Overview
- Locale: East of England

Service
- Depot(s): Melton Constable Railway Works

History
- Opened: 1883; 143 years ago
- Closed: 1893; 133 years ago, became part of the Midland and Great Northern Joint Railway

Technical
- Track gauge: 4 ft 8+1⁄2 in (1,435 mm)

= Eastern and Midlands Railway =

Railway in Norfolk, England

The Eastern and Midlands Railway was formed by the amalgamation under the Eastern and Midlands Railway (Amalgamation) Act 1882 (45 & 46 Vict. c. ccxxvii) of several small railways in the Isle of Ely, Cambridgeshire, Lincolnshire and Norfolk, England, including the Yarmouth and North Norfolk Railway, the Lynn and Fakenham Railway and the Yarmouth Union Railway. Many of these lines were built by contractors Wilkinson and Jarvis. In 1893 the Eastern and Midlands Railway became part of the Midland and Great Northern Joint Railway.

==Constituents==
The constituents of the Eastern and Midlands Railway were:
- Peterborough, Wisbeach and Sutton Railway, opened 1866
- Midland and Eastern Railway (incorporating the Lynn and Sutton Bridge Railway, the Norwich and Spalding Railway, and the Spalding and Bourn Railway)
- Lynn and Fakenham Railway
- Yarmouth and North Norfolk Light Railway (incorporating the Great Yarmouth and Stalham Light Railway)
- Yarmouth Union Railway

- Spelling variations
The spellings of some place names have changed since the 19th century (e.g. Wisbeach/Wisbech and Bourn/Bourne).

==Routes==
- Westbound from Kings Lynn
- Sutton Bridge - Wisbech North - Peterborough
- Sutton Bridge - Spalding - Bourne

- Eastbound from Kings Lynn
- Fakenham West - Melton Constable - Norwich City
- Fakenham West - Melton Constable - Yarmouth Beach

==Locomotives==
In 1884, William Marriott became the locomotive superintendent at the company's Melton Constable Railway Works.
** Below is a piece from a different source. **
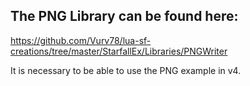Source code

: ## The PNG Library can be found here:
https://github.com/Vurv78/lua-sf-creations/tree/master/StarfallEx/Libraries/PNGWriter

It is necessary to be able to use the PNG example in v4.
The railway's stock included:

- Two Fox, Walker 0-6-0ST locomotives (works numbers 338 and 339) which had been built for the Great Yarmouth and Stalham Light Railway in 1877.
- Seven 4-4-0T locomotives built by Hudswell Clarke for the Lynn and Fakenham Railway between 1878 and 1881.
- Fifteen Beyer Peacock 4-4-0 locomotives built 1882-1888
  - Four built for the Lynn & Fakenham Railway
  - Eleven built for the Eastern and Midlands Railway
- Eight Sharp Stewart 0-6-0T (Later 0-6-0T+T and 0-6-0) locomotives (ex-Cornwall Minerals Railway)
Three Black, Hawthorn 0-6-0ST locomotives named 'Ida', 'Holt' (number 6) & 'Aylsham' built for the GY&SLR.

==To the M&GN==
The Eastern and Midlands Railway became a part of the Midland and Great Northern Joint Railway in 1893.